# [SUPPLIED RECORDS]
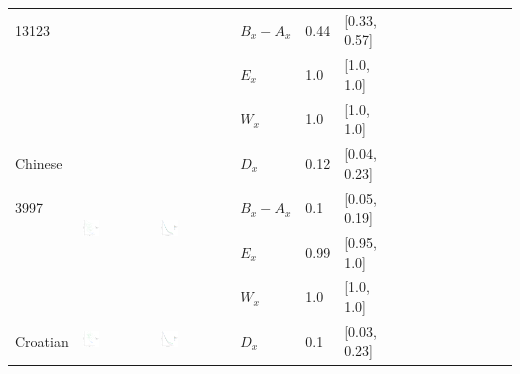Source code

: \documentclass[11pt,letterpaper]{article}
\begin{document}
\begin{longtable}{lllllllllllllll}
13123  &    &    &  $B_x-A_x$  &  0.44  &  [0.33, 0.57]  \\ 
  &    &    &  $E_x$  &  1.0  &  [1.0, 1.0]  \\ 
  &    &    &  $W_x$  &  1.0  &  [1.0, 1.0]  \\ [10.25ex] \hline
Chinese  &  \multirow{4}{*}{\includegraphics[width=0.25\textwidth]{figures/Chinese-entropy-memory.pdf}}  &  \multirow{4}{*}{\includegraphics[width=0.25\textwidth]{figures/Chinese-listener-surprisal-memory.pdf}}  &  $D_x$  &  0.12  &  [0.04, 0.23]  \\ 
3997  &    &    &  $B_x-A_x$  &  0.1  &  [0.05, 0.19]  \\ 
  &    &    &  $E_x$  &  0.99  &  [0.95, 1.0]  \\ 
  &    &    &  $W_x$  &  1.0  &  [1.0, 1.0]  \\ [10.25ex] \hline
Croatian  &  \multirow{4}{*}{\includegraphics[width=0.25\textwidth]{figures/Croatian-entropy-memory.pdf}}  &  \multirow{4}{*}{\includegraphics[width=0.25\textwidth]{figures/Croatian-listener-surprisal-memory.pdf}}  &  $D_x$  &  0.1  &  [0.03, 0.23]  \\ 

\end{longtable}
\end{document}
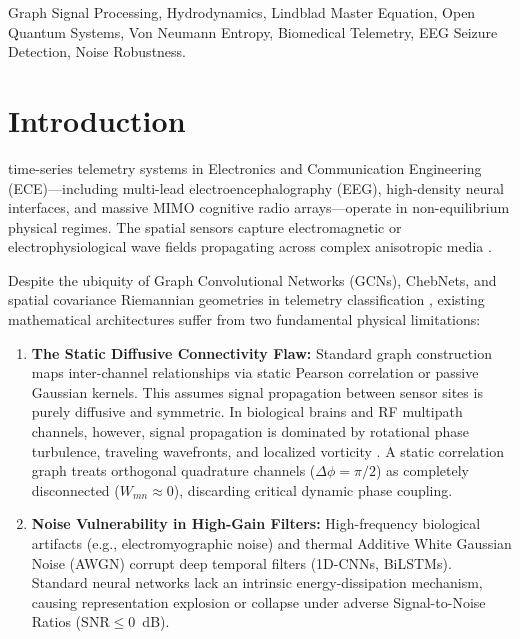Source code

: \documentclass[journal,twocolumn,10pt]{IEEEtran}
\begin{document}
\begin{IEEEkeywords}
Graph Signal Processing, Hydrodynamics, Lindblad Master Equation, Open Quantum Systems, Von Neumann Entropy, Biomedical Telemetry, EEG Seizure Detection, Noise Robustness.
\end{IEEEkeywords}

\section{Introduction}
 time-series telemetry systems in Electronics and Communication Engineering (ECE)—including multi-lead electroencephalography (EEG), high-density neural interfaces, and massive MIMO cognitive radio arrays—operate in non-equilibrium physical regimes. The spatial sensors capture electromagnetic or electrophysiological wave fields propagating across complex anisotropic media \cite{shuman2013emerging,ortega2018graph}.

Despite the ubiquity of Graph Convolutional Networks (GCNs), ChebNets, and spatial covariance Riemannian geometries in telemetry classification \cite{barachant2012multiclass,yger2017riemannian,schirrmeister2017deep,oshea2017introduction}, existing mathematical architectures suffer from two fundamental physical limitations:
\begin{enumerate}
    \item \textbf{The Static Diffusive Connectivity Flaw:} Standard graph construction maps inter-channel relationships via static Pearson correlation or passive Gaussian kernels. This assumes signal propagation between sensor sites is purely diffusive and symmetric. In biological brains and RF multipath channels, however, signal propagation is dominated by rotational phase turbulence, traveling wavefronts, and localized vorticity \cite{taira2017modal,brunton2020machine}. A static correlation graph treats orthogonal quadrature channels ($\Delta \phi = \pi/2$) as completely disconnected ($W_{mn} \approx 0$), discarding critical dynamic phase coupling.
    \item \textbf{Noise Vulnerability in High-Gain Filters:} High-frequency biological artifacts (e.g., electromyographic noise) and thermal Additive White Gaussian Noise (AWGN) corrupt deep temporal filters (1D-CNNs, BiLSTMs). Standard neural networks lack an intrinsic energy-dissipation mechanism, causing representation explosion or collapse under adverse Signal-to-Noise Ratios ($\mathrm{SNR} \le 0$~dB).
\end{enumerate}
\end{document}
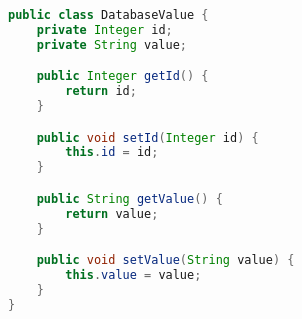 
\begin{lstlisting}[language=Java, caption={Example of object loading from database}, label={code:model}]
public class DatabaseValue {
    private Integer id;
    private String value;

    public Integer getId() {
        return id;
    }

    public void setId(Integer id) {
        this.id = id;
    }

    public String getValue() {
        return value;
    }

    public void setValue(String value) {
        this.value = value;
    }
}
\end{lstlisting}
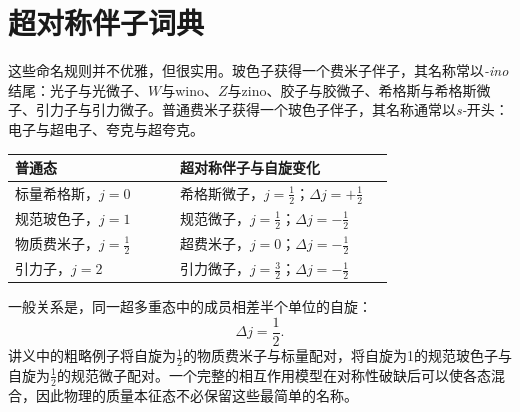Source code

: \begin{classroomqa}
\end{classroomqa}

\section{超对称伴子词典}

这些命名规则并不优雅，但很实用。玻色子获得一个费米子伴子，其名称常以\emph{-ino}结尾：光子与光微子、\(W\)与wino、\(Z\)与zino、胶子与胶微子、希格斯与希格斯微子、引力子与引力微子。普通费米子获得一个玻色子伴子，其名称通常以\emph{s-}开头：电子与超电子、夸克与超夸克。

\begin{center}
\begin{tabular}{@{}>{\raggedright\arraybackslash}p{0.40\linewidth}>{\raggedright\arraybackslash}p{0.52\linewidth}@{}}
\toprule
普通态 & 超对称伴子与自旋变化\\
\midrule
标量希格斯，\(j=0\) & 希格斯微子，\(j=\tfrac12\)；\(\Delta j=+\tfrac12\)\\
规范玻色子，\(j=1\) & 规范微子，\(j=\tfrac12\)；\(\Delta j=-\tfrac12\)\\
物质费米子，\(j=\tfrac12\) & 超费米子，\(j=0\)；\(\Delta j=-\tfrac12\)\\
引力子，\(j=2\) & 引力微子，\(j=\tfrac32\)；\(\Delta j=-\tfrac12\)\\
\bottomrule
\end{tabular}
\end{center}

一般关系是，同一超多重态中的成员相差半个单位的自旋：
\begin{equation}
\Delta j=\frac12.
\end{equation}
讲义中的粗略例子将自旋为\(\tfrac12\)的物质费米子与标量配对，将自旋为1的规范玻色子与自旋为\(\tfrac12\)的规范微子配对。一个完整的相互作用模型在对称性破缺后可以使各态混合，因此物理的质量本征态不必保留这些最简单的名称。

\begin{classroomqa}
\end{classroomqa}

# [TASK TO COMPLETE]
Give back an exact reproduction of the entries, with all pictures excluded.

# [ANSWER BOX]
Source code

: \documentclass[11pt,letterpaper]{article}
\begin{document}
\begin{longtable}{lllllllllllllll}
13123  &    &    &  $B_x-A_x$  &  0.44  &  [0.33, 0.57]  \\ 
  &    &    &  $E_x$  &  1.0  &  [1.0, 1.0]  \\ 
  &    &    &  $W_x$  &  1.0  &  [1.0, 1.0]  \\ [10.25ex] \hline
Chinese  &  \multirow{4}{*}{\includegraphics[width=0.25\textwidth]{figures/Chinese-entropy-memory.pdf}}  &  \multirow{4}{*}{\includegraphics[width=0.25\textwidth]{figures/Chinese-listener-surprisal-memory.pdf}}  &  $D_x$  &  0.12  &  [0.04, 0.23]  \\ 
3997  &    &    &  $B_x-A_x$  &  0.1  &  [0.05, 0.19]  \\ 
  &    &    &  $E_x$  &  0.99  &  [0.95, 1.0]  \\ 
  &    &    &  $W_x$  &  1.0  &  [1.0, 1.0]  \\ [10.25ex] \hline
Croatian  &  \multirow{4}{*}{\includegraphics[width=0.25\textwidth]{figures/Croatian-entropy-memory.pdf}}  &  \multirow{4}{*}{\includegraphics[width=0.25\textwidth]{figures/Croatian-listener-surprisal-memory.pdf}}  &  $D_x$  &  0.1  &  [0.03, 0.23]  \\ 

\end{longtable}
\end{document}
Source code

: \documentclass[journal,twocolumn,10pt]{IEEEtran}
\begin{document}
\begin{IEEEkeywords}
Graph Signal Processing, Hydrodynamics, Lindblad Master Equation, Open Quantum Systems, Von Neumann Entropy, Biomedical Telemetry, EEG Seizure Detection, Noise Robustness.
\end{IEEEkeywords}

\section{Introduction}
 time-series telemetry systems in Electronics and Communication Engineering (ECE)—including multi-lead electroencephalography (EEG), high-density neural interfaces, and massive MIMO cognitive radio arrays—operate in non-equilibrium physical regimes. The spatial sensors capture electromagnetic or electrophysiological wave fields propagating across complex anisotropic media \cite{shuman2013emerging,ortega2018graph}.

Despite the ubiquity of Graph Convolutional Networks (GCNs), ChebNets, and spatial covariance Riemannian geometries in telemetry classification \cite{barachant2012multiclass,yger2017riemannian,schirrmeister2017deep,oshea2017introduction}, existing mathematical architectures suffer from two fundamental physical limitations:
\begin{enumerate}
    \item \textbf{The Static Diffusive Connectivity Flaw:} Standard graph construction maps inter-channel relationships via static Pearson correlation or passive Gaussian kernels. This assumes signal propagation between sensor sites is purely diffusive and symmetric. In biological brains and RF multipath channels, however, signal propagation is dominated by rotational phase turbulence, traveling wavefronts, and localized vorticity \cite{taira2017modal,brunton2020machine}. A static correlation graph treats orthogonal quadrature channels ($\Delta \phi = \pi/2$) as completely disconnected ($W_{mn} \approx 0$), discarding critical dynamic phase coupling.
    \item \textbf{Noise Vulnerability in High-Gain Filters:} High-frequency biological artifacts (e.g., electromyographic noise) and thermal Additive White Gaussian Noise (AWGN) corrupt deep temporal filters (1D-CNNs, BiLSTMs). Standard neural networks lack an intrinsic energy-dissipation mechanism, causing representation explosion or collapse under adverse Signal-to-Noise Ratios ($\mathrm{SNR} \le 0$~dB).
\end{enumerate}
\end{document}
\begin{lstlisting}[language=Java, caption={Example of object loading from database}, label={code:model}]
public class DatabaseValue {
    private Integer id;
    private String value;

    public Integer getId() {
        return id;
    }

    public void setId(Integer id) {
        this.id = id;
    }

    public String getValue() {
        return value;
    }

    public void setValue(String value) {
        this.value = value;
    }
}
\end{lstlisting}
Source code

: \begin{classroomqa}
\end{classroomqa}

\section{超对称伴子词典}

这些命名规则并不优雅，但很实用。玻色子获得一个费米子伴子，其名称常以\emph{-ino}结尾：光子与光微子、\(W\)与wino、\(Z\)与zino、胶子与胶微子、希格斯与希格斯微子、引力子与引力微子。普通费米子获得一个玻色子伴子，其名称通常以\emph{s-}开头：电子与超电子、夸克与超夸克。

\begin{center}
\begin{tabular}{@{}>{\raggedright\arraybackslash}p{0.40\linewidth}>{\raggedright\arraybackslash}p{0.52\linewidth}@{}}
\toprule
普通态 & 超对称伴子与自旋变化\\
\midrule
标量希格斯，\(j=0\) & 希格斯微子，\(j=\tfrac12\)；\(\Delta j=+\tfrac12\)\\
规范玻色子，\(j=1\) & 规范微子，\(j=\tfrac12\)；\(\Delta j=-\tfrac12\)\\
物质费米子，\(j=\tfrac12\) & 超费米子，\(j=0\)；\(\Delta j=-\tfrac12\)\\
引力子，\(j=2\) & 引力微子，\(j=\tfrac32\)；\(\Delta j=-\tfrac12\)\\
\bottomrule
\end{tabular}
\end{center}

一般关系是，同一超多重态中的成员相差半个单位的自旋：
\begin{equation}
\Delta j=\frac12.
\end{equation}
讲义中的粗略例子将自旋为\(\tfrac12\)的物质费米子与标量配对，将自旋为1的规范玻色子与自旋为\(\tfrac12\)的规范微子配对。一个完整的相互作用模型在对称性破缺后可以使各态混合，因此物理的质量本征态不必保留这些最简单的名称。

\begin{classroomqa}
\end{classroomqa}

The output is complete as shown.